Bu mahkemeler Yargıtay’ın dosya yükün hafifletecek, işini kolaylaştıracak, adaletin daha çabuk tecelli etmesini sağlayacak, üstelik bu mahkemelerin kurulması için Avrupa Birliği’nden yardım da alınmış, binalar hazırlanmış ama bu mahkemelere yargıç atanmamış, işlerlik kazanmasına olanak verilmemiş.

“Bizim dosya yükümüz çok ağır” diyen Yargıtay’ın bu mahkemelerin kurulmasını desteklemesi gerekmez miydi?
Hukuk mantığıyla bakarsanız gerekirdi.
Ama CHP’nin “ulusalcı” mantığıyla bakarsanız gerekmezdi.

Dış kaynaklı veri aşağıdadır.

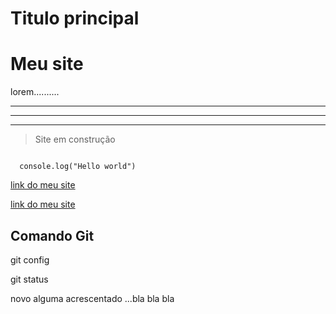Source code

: <h1> Titulo principal</h1>

# Meu site # 

lorem..........

---

___

<hr>

> Site em construção

```JS
 
  console.log("Hello world")
```

[ link do meu site ](https://....)

<a href="">link do meu site</a>


## Comando Git

git config


git status


novo alguma acrescentado ...bla bla bla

CHP ve Yargıtay, birlikte bu mahkemelere karşı çıkmışlar, “bölge mahkemeleri” ülkeyi bölermiş.
Yargıtay kendi işini yapmıyor, dosyaları zamanında karara bağlayamıyor ama hiç de onun işi olmayan“bölünme” konusuyla ilgileniyor.
Onlar bu saçmalıklarla uğraşırken de Hizbullahçılar, mafyacılar, katiller hapishanelerden salıveriliyor.
Yargıtay, bir hukuk kurumu gibi değil politik bir parti gibi davranıyor çünkü.
Halkı, adaleti, hukuku, yargıyı değil “devletin bugünkü yapısını” korumakla yükümlüler.
İyi de yargı “devleti korumakla” kendini görevlendirirse, “halkı korumakla” kim uğraşacak?
Halk mı? Ne saçma bir soru... Halktan Birinci Cumhuriyet’in yargısına ne?
Haberal’la Cihaner’i ve diğer devlet görevlilerini kurtarır, öbürlerini hapishanede tutarsın, dosyalarını karara bağlamazsın.
Sonra bir yasa değişir, müebbetle yargılananlar dışarı çıkar, sen de Yargıtay olarak politikacıları suçlarsın.
Bu cumhuriyet öldü.
Duyduğunuz koku, bir devletin içinde saklanmaya çalışılan bir cesedin kokusu.
Dayanabildiğiniz kadar dayanırsınız bu kokuya.
Dayanamadığınızda, yeni ve demokratik bir cumhuriyet nasıl kurulacak konuşmaya başlarız.